MATERIAL FOR THE TASK Block Start
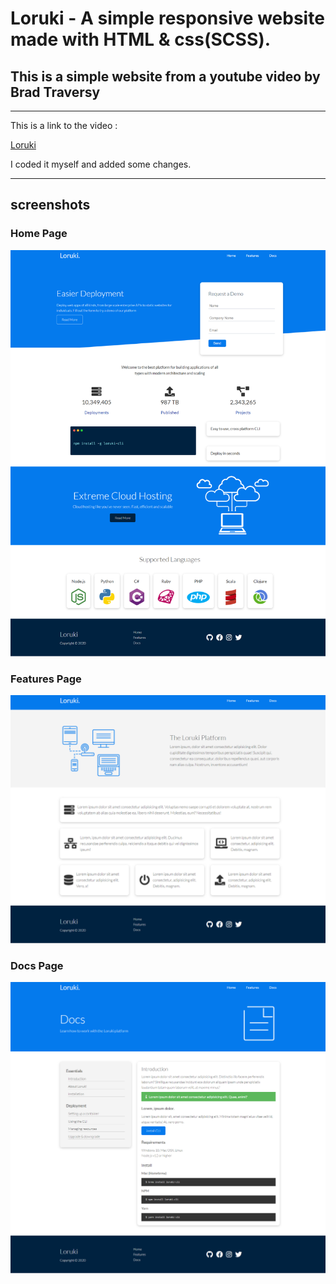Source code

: # Loruki - A simple responsive website made with HTML & css(SCSS).

## This is a simple website from a youtube video by **Brad Traversy**

---

This is a link to the video :

[Loruki](https://www.youtube.com/watch?v=p0bGHP-PXD4)

I coded it myself and added some changes.

---

## screenshots

### Home Page

![Home Page](homepage-screenshot.png)

### Features Page

![Features Page](features-screenshot.png)

### Docs Page

![Docs Page](docs-screenshot.png)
MATERIAL FOR THE TASK Block End
WORK ORDER => Where does the string "Loruki" appear in the records? Copy every line that holds it.

WRITTEN ANSWER =>
: # Loruki - A simple responsive website made with HTML & css(SCSS).
[Loruki](https://www.youtube.com/watch?v=p0bGHP-PXD4)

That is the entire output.